◆ **Exercise prompt**
Please work out how many of the lines below include "Hugging". Only the number should be given.

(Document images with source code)

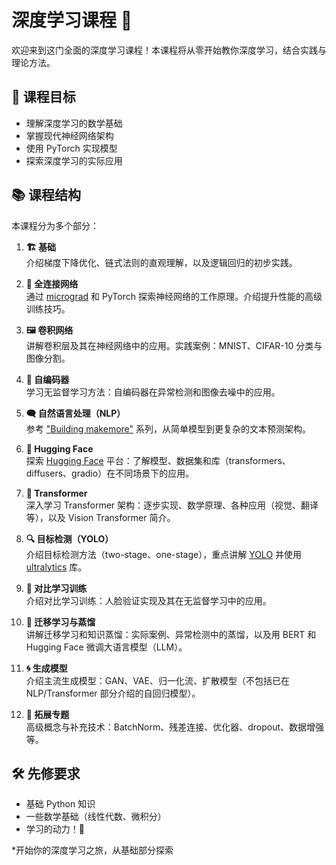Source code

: # 深度学习课程 🚀

欢迎来到这门全面的深度学习课程！本课程将从零开始教你深度学习，结合实践与理论方法。

## 🎯 课程目标

- 理解深度学习的数学基础
- 掌握现代神经网络架构
- 使用 PyTorch 实现模型
- 探索深度学习的实际应用

## 📚 课程结构

本课程分为多个部分：

1. **🏗️ 基础**  
   介绍梯度下降优化、链式法则的直观理解，以及逻辑回归的初步实践。

2. **🧠 全连接网络**  
   通过 [micrograd](https://github.com/karpathy/micrograd/tree/master) 和 PyTorch 探索神经网络的工作原理。介绍提升性能的高级训练技巧。

3. **🖼️ 卷积网络**  
   讲解卷积层及其在神经网络中的应用。实践案例：MNIST、CIFAR-10 分类与图像分割。

4. **🔄 自编码器**  
   学习无监督学习方法：自编码器在异常检测和图像去噪中的应用。

5. **🗨️ 自然语言处理（NLP）**  
   参考 ["Building makemore"](https://www.youtube.com/playlist?list=PLAqhIrjkxbuWI23v9cThsA9GvCAUhRvKZ) 系列，从简单模型到更复杂的文本预测架构。

6. **🤗 Hugging Face**  
   探索 [Hugging Face](https://huggingface.co/) 平台：了解模型、数据集和库（transformers、diffusers、gradio）在不同场景下的应用。

7. **🤖 Transformer**  
   深入学习 Transformer 架构：逐步实现、数学原理、各种应用（视觉、翻译等），以及 Vision Transformer 简介。

8. **🔍 目标检测（YOLO）**  
   介绍目标检测方法（two-stage、one-stage），重点讲解 [YOLO](https://arxiv.org/pdf/1506.02640) 并使用 [ultralytics](https://www.ultralytics.com/) 库。

9. **🎯 对比学习训练**  
   介绍对比学习训练：人脸验证实现及其在无监督学习中的应用。

10. **🤝 迁移学习与蒸馏**  
    讲解迁移学习和知识蒸馏：实际案例、异常检测中的蒸馏，以及用 BERT 和 Hugging Face 微调大语言模型（LLM）。

11. **🌀 生成模型**  
    介绍主流生成模型：GAN、VAE、归一化流、扩散模型（不包括已在 NLP/Transformer 部分介绍的自回归模型）。

12. **🌟 拓展专题**  
    高级概念与补充技术：BatchNorm、残差连接、优化器、dropout、数据增强等。

## 🛠️ 先修要求

- 基础 Python 知识
- 一些数学基础（线性代数、微积分）
- 学习的动力！💪

*开始你的深度学习之旅，从基础部分探索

◆ **Task answer**
3